One question per day (3) - a group of K flipped linked lists

The title of this article comes from leetcode

foreword

Hello, everyone, I am Xiaoyu, and today I have completed a difficult problem related to linked lists: a group of K flipped linked lists.

Question

Give you the head node of the linked list head, flip keach node in a group, please return the modified linked list.
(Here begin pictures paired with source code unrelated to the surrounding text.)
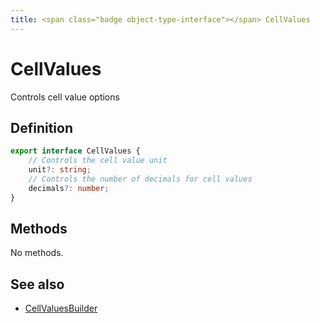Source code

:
 ```yaml
---
title: <span class="badge object-type-interface"></span> CellValues
---
```

# <span class="badge object-type-interface"></span> CellValues

Controls cell value options

## Definition

```typescript
export interface CellValues {
	// Controls the cell value unit
	unit?: string;
	// Controls the number of decimals for cell values
	decimals?: number;
}

```
## Methods

No methods.
## See also

 * <span class="badge builder"></span> [CellValuesBuilder](./builder-CellValuesBuilder.md)
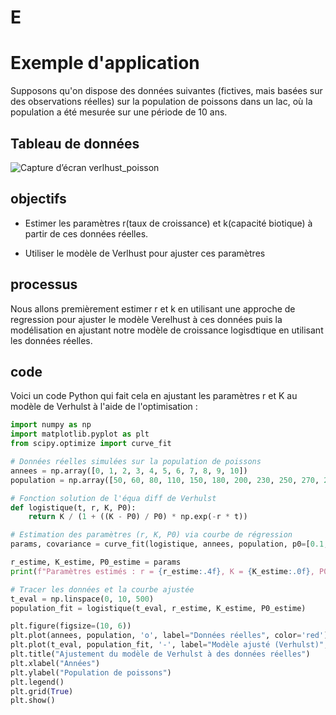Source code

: 
# E
# Exemple d'application

Supposons qu'on dispose des données suivantes (fictives, mais basées sur des observations réelles) sur la population de poissons dans un lac, où la population a été mesurée sur une période de 10 ans. 




## Tableau de données
![Capture d’écran verlhust_poisson](https://github.com/user-attachments/assets/682064dc-13e6-449c-b956-d1aa6c03db8d)


## objectifs
* Estimer les paramètres r(taux de croissance) et k(capacité biotique) à partir de ces données réelles. 

* Utiliser le modèle de Verlhust pour ajuster ces paramètres

## processus
Nous allons premièrement estimer r et k en utilisant une approche de regression pour ajuster le modèle Verelhust à ces données puis la modélisation en ajustant notre modèle de croissance logisdtique en utilisant les données réelles. 

## code
Voici un code Python qui fait cela en ajustant les paramètres r et K au modèle de Verhulst à l'aide de l'optimisation :


```python 
import numpy as np
import matplotlib.pyplot as plt
from scipy.optimize import curve_fit

# Données réelles simulées sur la population de poissons
annees = np.array([0, 1, 2, 3, 4, 5, 6, 7, 8, 9, 10])
population = np.array([50, 60, 80, 110, 150, 180, 200, 230, 250, 270, 290])

# Fonction solution de l'équa diff de Verhulst
def logistique(t, r, K, P0):
    return K / (1 + ((K - P0) / P0) * np.exp(-r * t))

# Estimation des paramètres (r, K, P0) via courbe de régression
params, covariance = curve_fit(logistique, annees, population, p0=[0.1, 500, 50])

r_estime, K_estime, P0_estime = params
print(f"Paramètres estimés : r = {r_estime:.4f}, K = {K_estime:.0f}, P0 = {P0_estime:.0f}")

# Tracer les données et la courbe ajustée
t_eval = np.linspace(0, 10, 500)
population_fit = logistique(t_eval, r_estime, K_estime, P0_estime)

plt.figure(figsize=(10, 6))
plt.plot(annees, population, 'o', label="Données réelles", color='red')
plt.plot(t_eval, population_fit, '-', label="Modèle ajusté (Verhulst)", color='blue')
plt.title("Ajustement du modèle de Verhulst à des données réelles")
plt.xlabel("Années")
plt.ylabel("Population de poissons")
plt.legend()
plt.grid(True)
plt.show()
```
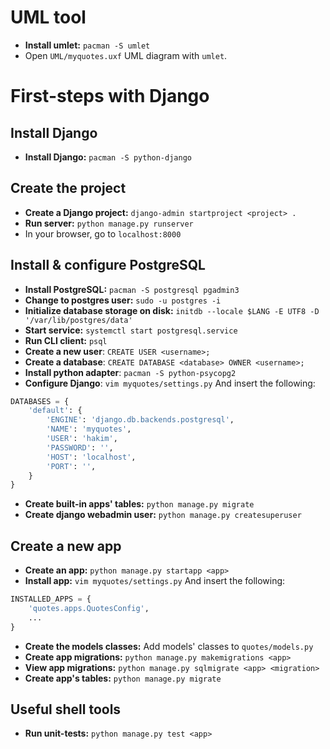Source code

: # UML tool
- **Install umlet:** `pacman -S umlet`
- Open `UML/myquotes.uxf` UML diagram with `umlet`.

# First-steps with Django

## Install Django
- **Install Django:** `pacman -S python-django`

## Create the project
- **Create a Django project:** `django-admin startproject <project> .`
- **Run server:** `python manage.py runserver`
- In your browser, go to `localhost:8000`

## Install & configure PostgreSQL
- **Install PostgreSQL:** `pacman -S postgresql pgadmin3`
- **Change to postgres user:** `sudo -u postgres -i`
- **Initialize database storage on disk:** `initdb --locale $LANG -E UTF8 -D '/var/lib/postgres/data'`
- **Start service:** `systemctl start postgresql.service`
- **Run CLI client:** `psql`
- **Create a new user**: `CREATE USER <username>;`
- **Create a database**: `CREATE DATABASE <database> OWNER <username>;`
- **Install python adapter**: `pacman -S python-psycopg2`
- **Configure Django**: `vim myquotes/settings.py`
And insert the following:
```python
DATABASES = {
    'default': {
        'ENGINE': 'django.db.backends.postgresql',
        'NAME': 'myquotes',
        'USER': 'hakim',
        'PASSWORD': '',
        'HOST': 'localhost',
        'PORT': '',
    }
}
```
- **Create built-in apps' tables:** `python manage.py migrate`
- **Create django webadmin user:** `python manage.py createsuperuser`

## Create a new app
- **Create an app:** `python manage.py startapp <app>`
- **Install app:** `vim myquotes/settings.py`
And insert the following:
```python
INSTALLED_APPS = {
    'quotes.apps.QuotesConfig',
    ...
}
```
- **Create the models classes:** Add models' classes to `quotes/models.py`
- **Create app migrations:** `python manage.py makemigrations <app>`
- **View app migrations:** `python manage.py sqlmigrate <app> <migration>`
- **Create app's tables:** `python manage.py migrate`

## Useful shell tools
- **Run unit-tests:** `python manage.py test <app>`
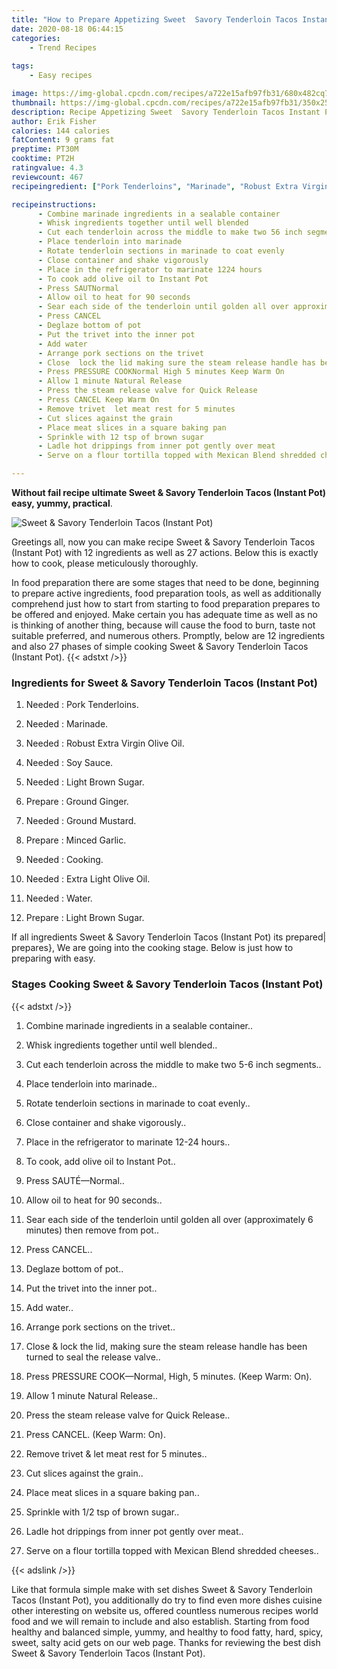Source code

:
 ```yaml
---
title: "How to Prepare Appetizing Sweet  Savory Tenderloin Tacos Instant Pot"
date: 2020-08-18 06:44:15
categories:
    - Trend Recipes
    
tags:
    - Easy recipes

image: https://img-global.cpcdn.com/recipes/a722e15afb97fb31/680x482cq70/sweet-savory-tenderloin-tacos-instant-pot-recipe-main-photo.jpg
thumbnail: https://img-global.cpcdn.com/recipes/a722e15afb97fb31/350x250cq70/sweet-savory-tenderloin-tacos-instant-pot-recipe-main-photo.jpg
description: Recipe Appetizing Sweet  Savory Tenderloin Tacos Instant Pot with 12 ingredients and 27 stages of easy cooking.
author: Erik Fisher
calories: 144 calories
fatContent: 9 grams fat
preptime: PT30M
cooktime: PT2H
ratingvalue: 4.3
reviewcount: 467
recipeingredient: ["Pork Tenderloins", "Marinade", "Robust Extra Virgin Olive Oil", "Soy Sauce", "Light Brown Sugar", "Ground Ginger", "Ground Mustard", "Minced Garlic", "Cooking", "Extra Light Olive Oil", "Water", "Light Brown Sugar"]

recipeinstructions: 
      - Combine marinade ingredients in a sealable container 
      - Whisk ingredients together until well blended 
      - Cut each tenderloin across the middle to make two 56 inch segments 
      - Place tenderloin into marinade 
      - Rotate tenderloin sections in marinade to coat evenly 
      - Close container and shake vigorously 
      - Place in the refrigerator to marinate 1224 hours 
      - To cook add olive oil to Instant Pot 
      - Press SAUTNormal 
      - Allow oil to heat for 90 seconds 
      - Sear each side of the tenderloin until golden all over approximately 6 minutes then remove from pot 
      - Press CANCEL 
      - Deglaze bottom of pot 
      - Put the trivet into the inner pot 
      - Add water 
      - Arrange pork sections on the trivet 
      - Close  lock the lid making sure the steam release handle has been turned to seal the release valve 
      - Press PRESSURE COOKNormal High 5 minutes Keep Warm On 
      - Allow 1 minute Natural Release 
      - Press the steam release valve for Quick Release 
      - Press CANCEL Keep Warm On 
      - Remove trivet  let meat rest for 5 minutes 
      - Cut slices against the grain 
      - Place meat slices in a square baking pan 
      - Sprinkle with 12 tsp of brown sugar 
      - Ladle hot drippings from inner pot gently over meat 
      - Serve on a flour tortilla topped with Mexican Blend shredded cheeses

---
```




**Without fail recipe ultimate Sweet &amp; Savory Tenderloin Tacos (Instant Pot) easy, yummy, practical**. 


![Sweet &amp; Savory Tenderloin Tacos (Instant Pot)](https://img-global.cpcdn.com/recipes/a722e15afb97fb31/680x482cq70/sweet-savory-tenderloin-tacos-instant-pot-recipe-main-photo.jpg "Sweet &amp; Savory Tenderloin Tacos (Instant Pot)")




Greetings all, now you can make recipe Sweet &amp; Savory Tenderloin Tacos (Instant Pot) with 12 ingredients as well as 27 actions. Below this is exactly how to cook, please meticulously thoroughly.

In food preparation there are some stages that need to be done, beginning to prepare active ingredients, food preparation tools, as well as additionally comprehend just how to start from starting to food preparation prepares to be offered and enjoyed. Make certain you has adequate time as well as no is thinking of another thing, because will cause the food to burn, taste not suitable preferred, and numerous others. Promptly, below are 12 ingredients and also 27 phases of simple cooking Sweet &amp; Savory Tenderloin Tacos (Instant Pot).
{{< adstxt />}}

### Ingredients for Sweet &amp; Savory Tenderloin Tacos (Instant Pot)


1. Needed  : Pork Tenderloins.

1. Needed  : Marinade.

1. Needed  : Robust Extra Virgin Olive Oil.

1. Needed  : Soy Sauce.

1. Needed  : Light Brown Sugar.

1. Prepare  : Ground Ginger.

1. Needed  : Ground Mustard.

1. Prepare  : Minced Garlic.

1. Needed  : Cooking.

1. Needed  : Extra Light Olive Oil.

1. Needed  : Water.

1. Prepare  : Light Brown Sugar.



If all ingredients Sweet &amp; Savory Tenderloin Tacos (Instant Pot) its prepared| prepares}, We are going into the cooking stage. Below is just how to preparing with easy.

### Stages Cooking Sweet &amp; Savory Tenderloin Tacos (Instant Pot)

{{< adstxt />}}


1. Combine marinade ingredients in a sealable container..



1. Whisk ingredients together until well blended..



1. Cut each tenderloin across the middle to make two 5-6 inch segments..



1. Place tenderloin into marinade..



1. Rotate tenderloin sections in marinade to coat evenly..



1. Close container and shake vigorously..



1. Place in the refrigerator to marinate 12-24 hours..



1. To cook, add olive oil to Instant Pot..



1. Press SAUTÉ—Normal..



1. Allow oil to heat for 90 seconds..



1. Sear each side of the tenderloin until golden all over (approximately 6 minutes) then remove from pot..



1. Press CANCEL..



1. Deglaze bottom of pot..



1. Put the trivet into the inner pot..



1. Add water..



1. Arrange pork sections on the trivet..



1. Close &amp; lock the lid, making sure the steam release handle has been turned to seal the release valve..



1. Press PRESSURE COOK—Normal, High, 5 minutes. (Keep Warm: On).



1. Allow 1 minute Natural Release..



1. Press the steam release valve for Quick Release..



1. Press CANCEL. (Keep Warm: On).



1. Remove trivet &amp; let meat rest for 5 minutes..



1. Cut slices against the grain..



1. Place meat slices in a square baking pan..



1. Sprinkle with 1/2 tsp of brown sugar..



1. Ladle hot drippings from inner pot gently over meat..



1. Serve on a flour tortilla topped with Mexican Blend shredded cheeses..





{{< adslink />}}

Like that formula simple make with set dishes Sweet &amp; Savory Tenderloin Tacos (Instant Pot), you additionally do try to find even more dishes cuisine other interesting on website us, offered countless numerous recipes world food and we will remain to include and also establish. Starting from food healthy and balanced simple, yummy, and healthy to food fatty, hard, spicy, sweet, salty acid gets on our web page. Thanks for reviewing the best dish Sweet &amp; Savory Tenderloin Tacos (Instant Pot).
kis a positive integer whose value is less than or equal to the length of the linked list. If the total number of nodes is knot an integer multiple of , please keep the last remaining nodes in the original order.

You can't just change the value inside the node, but need to actually swap the node.

Example 1:

输入：head = [1,2,3,4,5], k = 2
输出：[2,1,4,3,5]

hint:

• The number of nodes in the linked list isn
• 1 <= k <= n <= 5000
• 0 <= Node.val <= 1000

Solution

Seeing this question, the first reaction is the most intuitive simulation method. First, write an auxiliary function to flip the linked list, and then continue to find the interval that needs to be flipped and flip it. Among them, it is necessary to pay attention to the nodes in the first half and the second half of the flip interval. At the same time, in order to return the correct result node, a flag is also set to identify whether it is the first flip. If it is the first flip, then the head node needs to be set. The specific code is as follows:

Code

type ListNode struct {
	Val  int
	Next *ListNode
}
func reverseKGroup(head *ListNode, k int) *ListNode {
	var result *ListNode
	var resultflag bool
	var reverse func(head *ListNode, tail *ListNode) *ListNode
	//只翻转head到ｔａｉｌ的节点，前后节点并未处理
	reverse = func(head *ListNode, tail *ListNode) *ListNode {
		var pre *ListNode
		now := head
		for pre != tail {
			temp := now.Next
			now.Next = pre
			pre = now
            now = temp
		}
		return pre
	}

	tempnode := head
	var pre *ListNode
	var start *ListNode
	var end *ListNode

	for tempnode != nil {
		flag := true
		start, end = tempnode, tempnode
		for i := 0; i < k-1; i++ {
			end = end.Next
			if end == nil {
				flag = false
				break
			}
		}
		if !flag {
			if !resultflag {
				result = start
			}
            pre.Next = start
			return result
		} else {
			tempnode = end.Next
			node := reverse(start, end)
			if resultflag {
				pre.Next = node
				pre = start
			} else {
				result = node
				resultflag = true
				pre = start
			}

		}

	}

	return result

}

Summarize

When doing linked list questions, don't be afraid of too many variables! Define a few more variables so that it is not easy to make mistakes when writing logic. For example, in this question, use the tempnode variable to identify which node is currently progressing, use the start and end variables to identify the pre-flip interval, and also use the pre To identify the previous node, in fact, the identification inside is somewhat redundant, but the increase in code readability is obvious to all.